February 11, 2009 at 9:12 am
Hello everybody:
This is my situation:
I had a database composed by four files 1 MDF and 3 NDFs.
Now I'm moving the database to a new server because of the growth of database size and use. The new server has 8 processors and I would like to have 1 database file per proccessor, so I created 8 files, but when the database is restored and used , the first 4 files use up all the database size and grow as the database grows, but the other 4 files only use their initial creation size and do not grow at all. How can I achieve a balanced growth of the 8 database files???
Thankls in advance,
Felix
February 11, 2009 at 9:52 am
The approach you took to balance the data cross 8 files can achieve by:
1. Find out the newly-restored database file sizes
2. Make the original 4 data files the same size
3. Expand the 4 new data files (no data yet) to the same size as Step 2
The new data then can be proportionally distributed into the data files based on their available free space.
February 11, 2009 at 10:41 am
FelixG (2/11/2009)
The new server has 8 processors and I would like to have 1 database file per proccessor,
Why? That recomendation is solely for TempDB because of potential allocation bottlenecks, not for user databases. For user databases the recommendation is no more than 1/4 the number of processors, less on a datawarehouse.
You will see absolutely no advantage unless those files are on separate physical drives
Gail Shaw
Microsoft Certified Master: SQL Server, MVP, M.Sc (Comp Sci)
SQL In The Wild: Discussions on DB performance with occasional diversions into recoverability
February 11, 2009 at 10:57 am
I have read this is valid for user databases too. The recommendation is from 1/4 to 1 database file per processor. In this case each file will be located on separated physical disk. I would be OK with 4 files, but now I have the possibility of 8 separated disk arrays and want to take advantage of this fact.
February 11, 2009 at 1:15 pm
Then you should start off with the 4 files, baseline performance, then add the 4 new files and check peformance again.
Are all these files in the same filegroup? How do you know you won't do even better by separating out new filegroups for your indexes, or perhaps separating tables that are joined a lot?
Throwing files at user databases seems to becoming very popular, I suspect this might be one of those urban myths..................
To protect myself from over zealous devs I'm trying to come up with good admin reason why this is over the top.
---------------------------------------------------------------------
February 11, 2009 at 1:28 pm
george sibbald (2/11/2009)
Throwing files at user databases seems to becoming very popular, I suspect this might be one of those urban myths..................
It is.
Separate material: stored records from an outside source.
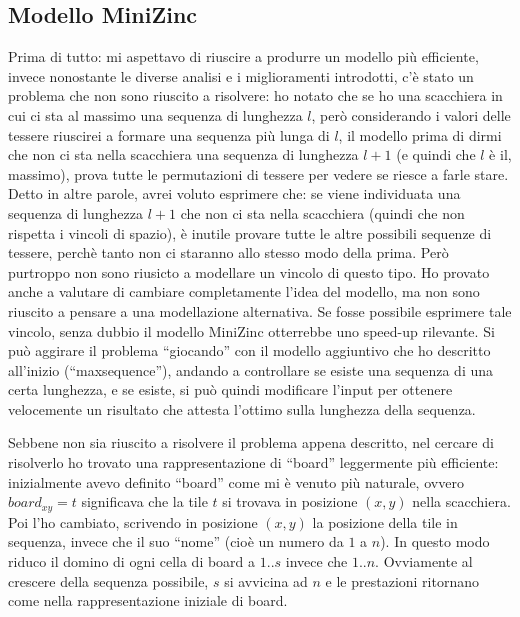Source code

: \documentclass[12pt,a4paper,english,italian]{article}
\begin{document}
\bigskip


\subsection{Modello MiniZinc}
Prima di tutto: mi aspettavo di riuscire a produrre un modello più efficiente, invece nonostante le diverse analisi e i miglioramenti introdotti, c'è stato un problema che non sono riuscito a risolvere: ho notato che se ho una scacchiera in cui ci sta al massimo una sequenza di lunghezza $l$, però considerando i valori delle tessere riuscirei a formare una sequenza più lunga di $l$, il modello prima di dirmi che non ci sta nella scacchiera una sequenza di lunghezza $l+1$ (e quindi che $l$ è il, massimo), prova tutte le permutazioni di tessere per vedere se riesce a farle stare. Detto in altre parole, avrei voluto esprimere che: se viene individuata una sequenza di lunghezza $l+1$ che non ci sta nella scacchiera (quindi che non rispetta i vincoli di spazio), è inutile provare tutte le altre possibili sequenze di tessere, perchè tanto non ci staranno allo stesso modo della prima. Però purtroppo non sono riusicto a modellare un vincolo di questo tipo. Ho provato anche a valutare di cambiare completamente l'idea del modello, ma non sono riuscito a pensare a una modellazione alternativa. Se fosse possibile esprimere tale vincolo, senza dubbio il modello MiniZinc otterrebbe uno speed-up rilevante. Si può aggirare il problema ``giocando'' con il modello aggiuntivo che ho descritto all'inizio (``maxsequence''), andando a controllare se esiste una sequenza di una certa lunghezza, e se esiste, si può quindi modificare l'input per ottenere velocemente un risultato che attesta l'ottimo sulla lunghezza della sequenza.

Sebbene non sia riuscito a risolvere il problema appena descritto, nel cercare di risolverlo ho trovato una rappresentazione di ``board'' leggermente più efficiente: inizialmente avevo definito ``board'' come mi è venuto più naturale, ovvero $board_{xy} = t$ significava che la tile $t$ si trovava in posizione $(x,y)$ nella scacchiera. Poi l'ho cambiato, scrivendo in posizione $(x,y)$ la posizione della tile in sequenza, invece che il suo ``nome'' (cioè un numero da $1$ a $n$). In questo modo riduco il domino di ogni cella di board a $1..s$ invece che $1..n$. Ovviamente al crescere della sequenza possibile, $s$ si avvicina ad $n$ e le prestazioni ritornano come nella rappresentazione iniziale di board.
\end{document}
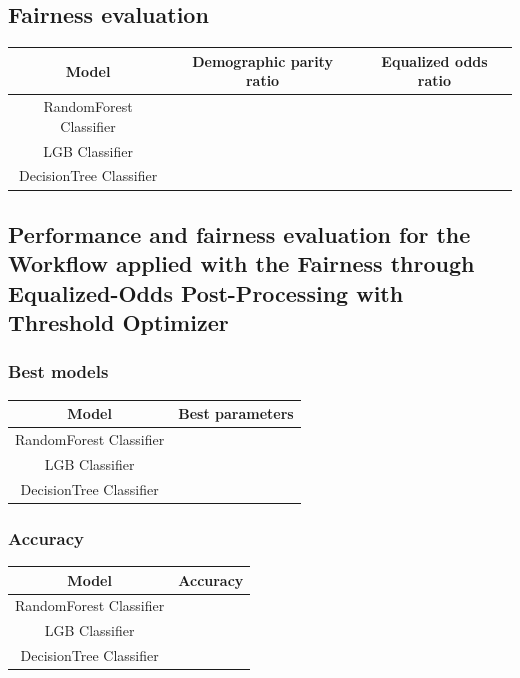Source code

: \documentclass[12pt,a4paper,openright,twoside]{book}
\begin{document}
\subsection{Fairness evaluation}

\begin{tabular}{|c|c|c|}
    \hline
    \textbf{Model} & \textbf{Demographic parity ratio} & \textbf{Equalized odds ratio} \\
    \hline
    RandomForest Classifier & & \\
    \hline
    LGB Classifier & & \\
    \hline
    DecisionTree Classifier & & \\
    \hline
\end{tabular}

\subsection{Performance and fairness evaluation for the Workflow applied with the Fairness through Equalized-Odds Post-Processing with Threshold Optimizer}

\subsubsection{Best models}

\begin{tabular}{|c|c|}
    \hline
    \textbf{Model} & \textbf{Best parameters} \\
    \hline
    RandomForest Classifier  &  \\
    \hline
    LGB Classifier & \\
    \hline
    DecisionTree Classifier & \\
    \hline
\end{tabular}

\subsubsection{Accuracy}

\begin{tabular}{|c|c|}
    \hline
    \textbf{Model} & \textbf{Accuracy} \\ 
    \hline
    RandomForest Classifier  &  \\
    \hline
    LGB Classifier & \\
    \hline
    DecisionTree Classifier & \\ 
    \hline
\end{tabular}
\end{document}
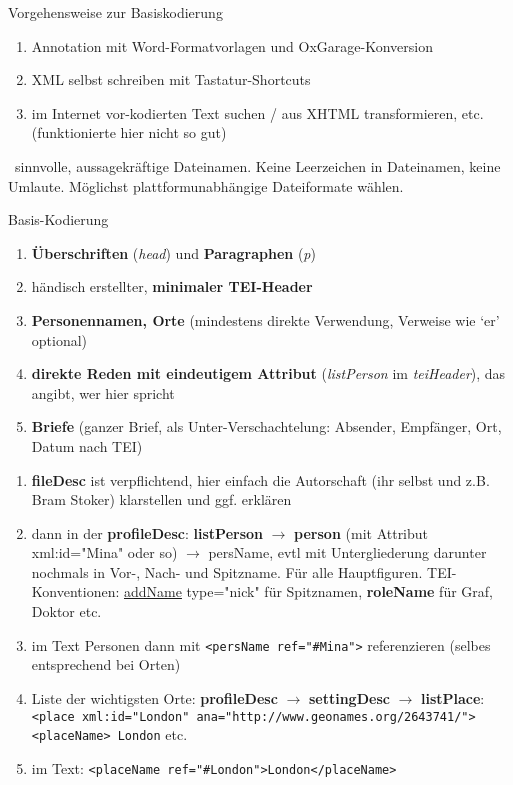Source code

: \begin{frame}[allowframebreaks]{Vorgehensweise zur Basiskodierung}
\footnotesize
\begin{enumerate}
    \item Annotation mit Word-Formatvorlagen und OxGarage-Konversion
    \item XML selbst schreiben mit Tastatur-Shortcuts
    \item im Internet vor-kodierten Text suchen / aus XHTML transformieren, etc. (funktionierte hier nicht so gut)
\end{enumerate}
\smallskip

~sinnvolle, aussagekräftige Dateinamen. Keine Leerzeichen in Dateinamen, keine Umlaute. Möglichst plattformunabhängige Dateiformate wählen.


\end{frame}

\begin{frame}[allowframebreaks]{Basis-Kodierung}

\begin{enumerate}
    \item \textbf{Überschriften} (\emph{head}) und \textbf{Paragraphen} (\emph{p})
    \item händisch erstellter, \textbf{minimaler TEI-Header}
    \item \textbf{Personennamen, Orte} (mindestens direkte Verwendung, Verweise wie `er' optional)
    \item \textbf{direkte Reden mit eindeutigem Attribut} (\emph{listPerson} im \emph{teiHeader}), das angibt, wer hier spricht
    \item \textbf{Briefe} (ganzer Brief, als Unter-Verschachtelung: Absender, Empfänger, Ort, Datum nach TEI)
\end{enumerate}

\begin{enumerate}
    \item \textbf{fileDesc} ist verpflichtend, hier einfach die Autorschaft (ihr selbst und z.B. Bram Stoker) klarstellen und ggf. erklären
    \item dann in der \textbf{profileDesc}: \textbf{listPerson} $\to$ \textbf{person} (mit Attribut xml:id="Mina" oder so)  $\to$ persName, evtl mit Untergliederung darunter nochmals in Vor-, Nach- und Spitzname. Für alle Hauptfiguren. TEI-Konventionen: \href{http://www.tei-c.org/release/doc/tei-p5-doc/de/html/examples-addName.html}{addName} type="nick" für Spitznamen, \textbf{roleName} für Graf, Doktor etc.
    \item im Text Personen dann mit \texttt{<persName ref="\#Mina">} referenzieren (selbes entsprechend bei Orten)
    \item Liste der wichtigsten Orte: \textbf{profileDesc} $\to$ \textbf{settingDesc} $\to$ \textbf{listPlace}: \texttt{<place xml:id="London"  ana="http://www.geonames.org/2643741/"> <placeName> London} etc.
    \item im Text: \texttt{<placeName ref="\#London">London</placeName>}
\end{enumerate}

\end{frame}

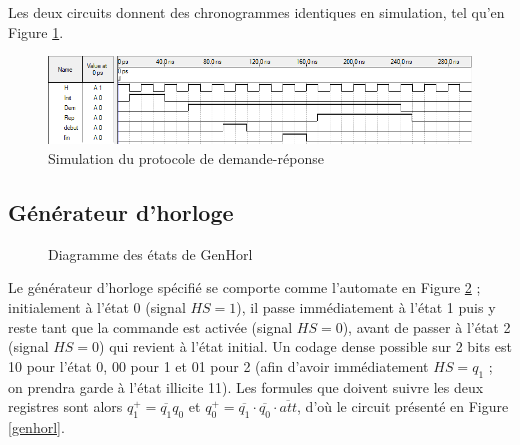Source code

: \documentclass[a4paper,11pt]{article}
\begin{document}
Les deux circuits donnent des chronogrammes identiques en simulation, tel qu'en Figure \ref{simdemrep}.

\begin{figure}[h]
\center
\includegraphics[scale=0.6]{simdemrep.png}
\caption{Simulation du protocole de demande-réponse}
\label{simdemrep}
\end{figure}


\subsection*{Générateur d'horloge}

\begin{figure}[h]
\center
{}
\caption{Diagramme des états de GenHorl}
\label{autogenh}
\end{figure}

Le générateur d'horloge spécifié se comporte comme l'automate en Figure \ref{autogenh} ; initialement à l'état 0 (signal $HS = 1$), il passe immédiatement à l'état 1 puis y reste tant que la commande est activée (signal $HS = 0$), avant de passer à l'état 2 (signal $HS = 0$) qui revient à l'état initial. Un codage dense possible sur 2 bits est 10 pour l'état 0, 00 pour 1 et 01 pour 2 (afin d'avoir immédiatement $HS=q_1$ ; on prendra garde à l'état illicite 11). Les formules que doivent suivre les deux registres sont alors $q_1^+=\overline{q_1}q_0$ et $q_0^+=\overline{q_1}\cdot\overline{q_0}\cdot\overline{att}$, d'où le circuit présenté en Figure \ref{genhorl}.
\end{document}
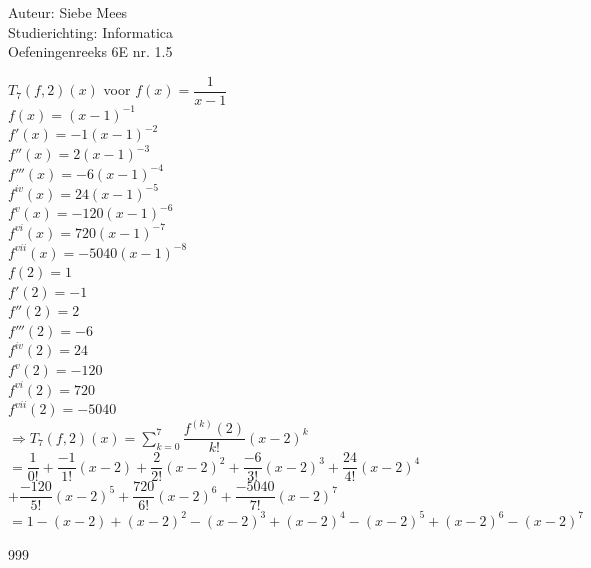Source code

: \documentclass[a4paper]{article}
\begin{document}
  
\noindent \large Auteur: Siebe Mees \\
\noindent \large Studierichting: Informatica\\
\noindent \large Oefeningenreeks 6E nr. 1.5\\

\medskip

\normalsize

$T_7\left(f,2\right)(x)$ voor $f(x)=\dfrac{1}{x-1}$\\

$f(x)=(x-1)^{-1}$\\

$f'(x)=-1(x-1)^{-2}$\\

$f''(x)=2(x-1)^{-3}$\\

$f'''(x)=-6(x-1)^{-4}$\\

$f^{iv}(x)=24(x-1)^{-5}$\\

$f^{v}(x)=-120(x-1)^{-6}$\\

$f^{vi}(x)=720(x-1)^{-7}$\\

$f^{vii}(x)=-5040(x-1)^{-8}$\\

$f(2)=1$\\

$f'(2)=-1$\\

$f''(2)=2$\\

$f'''(2)=-6$\\

$f^{iv}(2)=24$\\

$f^{v}(2)=-120$\\

$f^{vi}(2)=720$\\

$f^{vii}(2)=-5040$\\

$\Rightarrow T_7\left(f,2\right)(x)=\displaystyle\sum_{k=0}^{7}\dfrac{f^{(k)}(2)}{k!}(x-2)^k$\\

$=\dfrac{1}{0!}+\dfrac{-1}{1!}(x-2)+\dfrac{2}{2!}(x-2)^2+\dfrac{-6}{3!}(x-2)^3+\dfrac{24}{4!}(x-2)^4$\\

$+\dfrac{-120}{5!}(x-2)^5+\dfrac{720}{6!}(x-2)^6+\dfrac{-5040}{7!}(x-2)^7$\\

$=1-(x-2)+(x-2)^2-(x-2)^3+(x-2)^4-(x-2)^5+(x-2)^6-(x-2)^7$\\

\begin{thebibliography}{999}
\end{thebibliography}
\end{document}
There are articles at the SQLCAT site and Microsoft whitepapers that explain why more files is good for tempDB, under what circumstances more files are needed, why it's not necessarily the right thing to do to a user database and why.
The recommendation for tempDB is due to bottlenecks on the allocation pages (mainly the SGAM) when there are multiple processors, very frequent table creation and only one file. It's much less of a problem on 2005 and above than it was on 2000, for assorted reasons that are beyond the scope of this post.
User databases are split for two reasons.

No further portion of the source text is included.